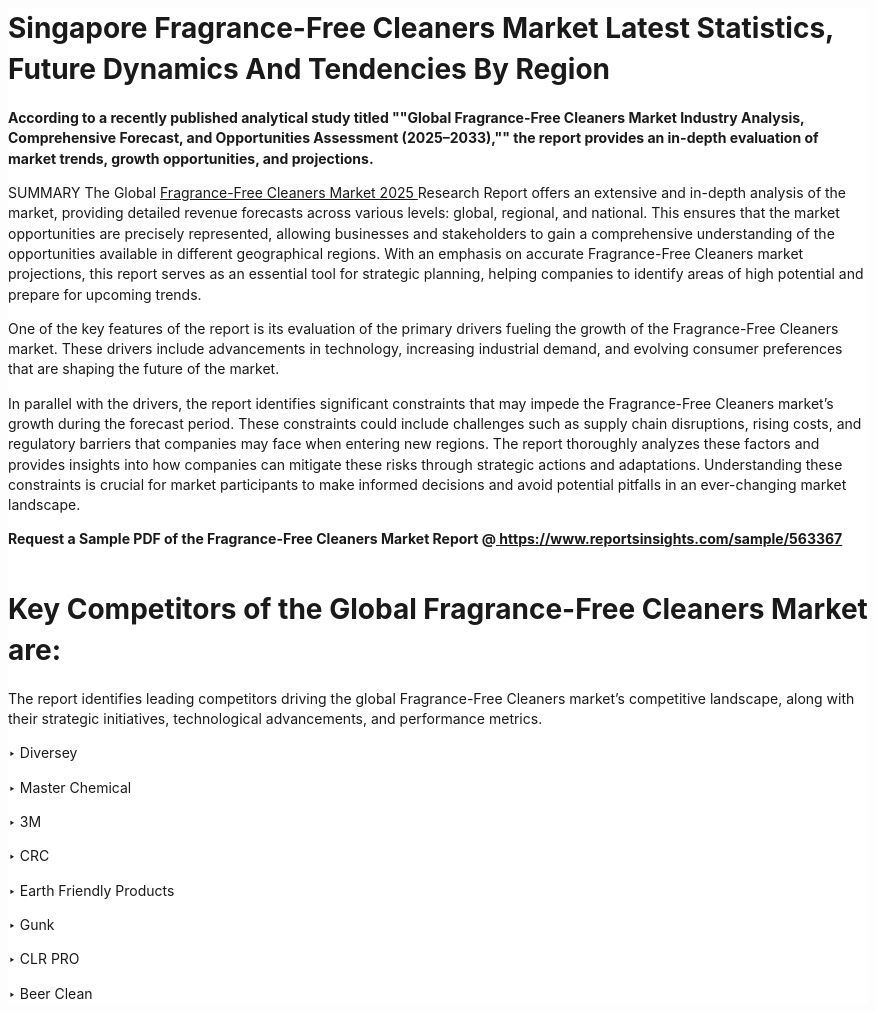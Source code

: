 # Singapore Fragrance-Free Cleaners Market Latest Statistics, Future Dynamics And Tendencies By Region

<strong>According to a recently published analytical study titled ""Global Fragrance-Free Cleaners Market Industry Analysis, Comprehensive Forecast, and Opportunities Assessment (2025–2033),"" the report provides an in-depth evaluation of market trends, growth opportunities, and projections.</strong>

SUMMARY The Global <a href=https://www.reportsinsights.com/sample/563367>Fragrance-Free Cleaners Market 2025 </a> Research Report offers an extensive and in-depth analysis of the market, providing detailed revenue forecasts across various levels: global, regional, and national. This ensures that the market opportunities are precisely represented, allowing businesses and stakeholders to gain a comprehensive understanding of the opportunities available in different geographical regions. With an emphasis on accurate Fragrance-Free Cleaners market projections, this report serves as an essential tool for strategic planning, helping companies to identify areas of high potential and prepare for upcoming trends.

One of the key features of the report is its evaluation of the primary drivers fueling the growth of the Fragrance-Free Cleaners market. These drivers include advancements in technology, increasing industrial demand, and evolving consumer preferences that are shaping the future of the market. 

In parallel with the drivers, the report identifies significant constraints that may impede the Fragrance-Free Cleaners market’s growth during the forecast period. These constraints could include challenges such as supply chain disruptions, rising costs, and regulatory barriers that companies may face when entering new regions. The report thoroughly analyzes these factors and provides insights into how companies can mitigate these risks through strategic actions and adaptations. Understanding these constraints is crucial for market participants to make informed decisions and avoid potential pitfalls in an ever-changing market landscape.

<strong>Request a Sample PDF of the Fragrance-Free Cleaners Market Report </strong><strong>@<a href=https://www.reportsinsights.com/sample/563367> https://www.reportsinsights.com/sample/563367</a></strong></font>

# <strong>Key Competitors of the Global Fragrance-Free Cleaners Market are:</strong>

The report identifies leading competitors driving the global Fragrance-Free Cleaners market’s competitive landscape, along with their strategic initiatives, technological advancements, and performance metrics.

‣ Diversey

‣ Master Chemical

‣ 3M

‣ CRC

‣ Earth Friendly Products

‣ Gunk

‣ CLR PRO

‣ Beer Clean
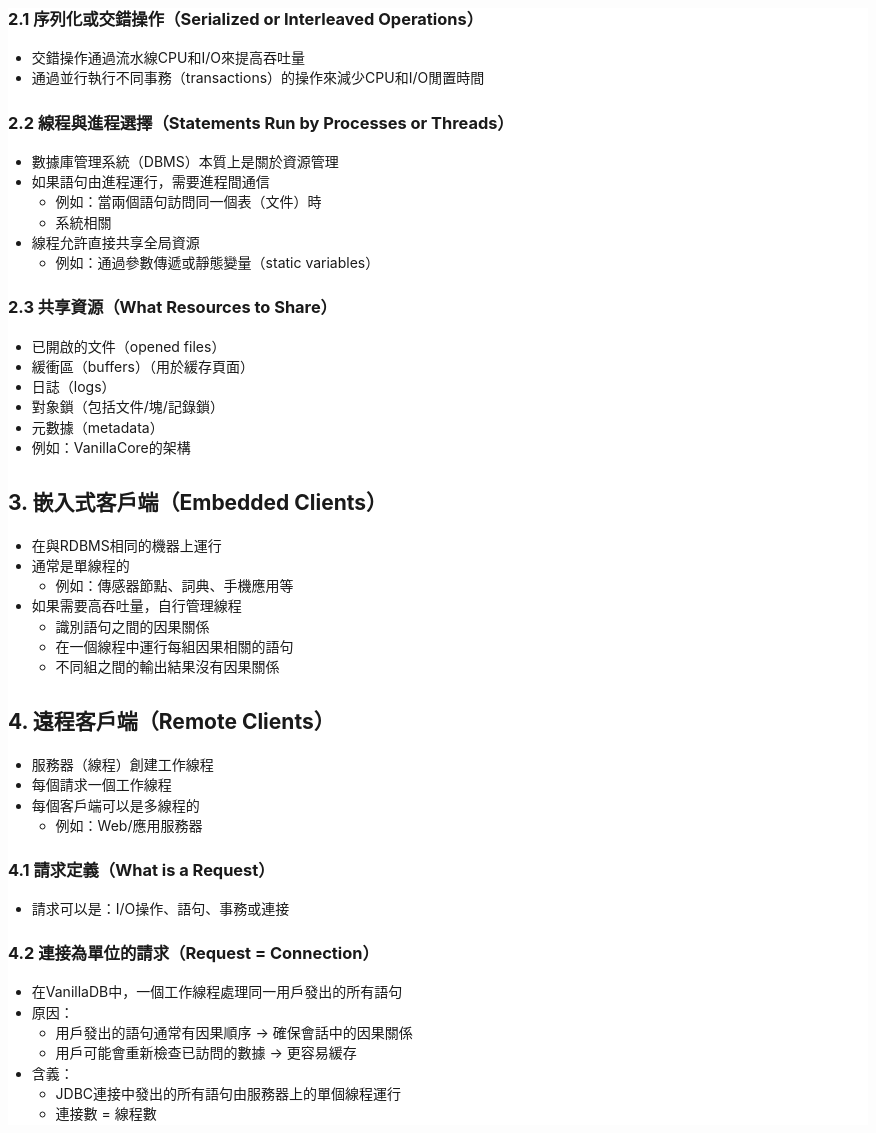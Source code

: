 ### 2.1 序列化或交錯操作（Serialized or Interleaved Operations）
- 交錯操作通過流水線CPU和I/O來提高吞吐量
- 通過並行執行不同事務（transactions）的操作來減少CPU和I/O閒置時間

### 2.2 線程與進程選擇（Statements Run by Processes or Threads）
- 數據庫管理系統（DBMS）本質上是關於資源管理
- 如果語句由進程運行，需要進程間通信
  - 例如：當兩個語句訪問同一個表（文件）時
  - 系統相關
- 線程允許直接共享全局資源
  - 例如：通過參數傳遞或靜態變量（static variables）

### 2.3 共享資源（What Resources to Share）
- 已開啟的文件（opened files）
- 緩衝區（buffers）（用於緩存頁面）
- 日誌（logs）
- 對象鎖（包括文件/塊/記錄鎖）
- 元數據（metadata）
- 例如：VanillaCore的架構

## 3. 嵌入式客戶端（Embedded Clients）

- 在與RDBMS相同的機器上運行
- 通常是單線程的
  - 例如：傳感器節點、詞典、手機應用等
- 如果需要高吞吐量，自行管理線程
  - 識別語句之間的因果關係
  - 在一個線程中運行每組因果相關的語句
  - 不同組之間的輸出結果沒有因果關係

## 4. 遠程客戶端（Remote Clients）

- 服務器（線程）創建工作線程
- 每個請求一個工作線程
- 每個客戶端可以是多線程的
  - 例如：Web/應用服務器

### 4.1 請求定義（What is a Request）
- 請求可以是：I/O操作、語句、事務或連接

### 4.2 連接為單位的請求（Request = Connection）
- 在VanillaDB中，一個工作線程處理同一用戶發出的所有語句
- 原因：
  - 用戶發出的語句通常有因果順序 → 確保會話中的因果關係
  - 用戶可能會重新檢查已訪問的數據 → 更容易緩存
- 含義：
  - JDBC連接中發出的所有語句由服務器上的單個線程運行
  - 連接數 = 線程數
====
Exercise goal:
Lines in the material above that include the string "trends" should be listed.

Answer section:
<strong>According to a recently published analytical study titled ""Global Fragrance-Free Cleaners Market Industry Analysis, Comprehensive Forecast, and Opportunities Assessment (2025–2033),"" the report provides an in-depth evaluation of market trends, growth opportunities, and projections.</strong>
SUMMARY The Global <a href=https://www.reportsinsights.com/sample/563367>Fragrance-Free Cleaners Market 2025 </a> Research Report offers an extensive and in-depth analysis of the market, providing detailed revenue forecasts across various levels: global, regional, and national. This ensures that the market opportunities are precisely represented, allowing businesses and stakeholders to gain a comprehensive understanding of the opportunities available in different geographical regions. With an emphasis on accurate Fragrance-Free Cleaners market projections, this report serves as an essential tool for strategic planning, helping companies to identify areas of high potential and prepare for upcoming trends.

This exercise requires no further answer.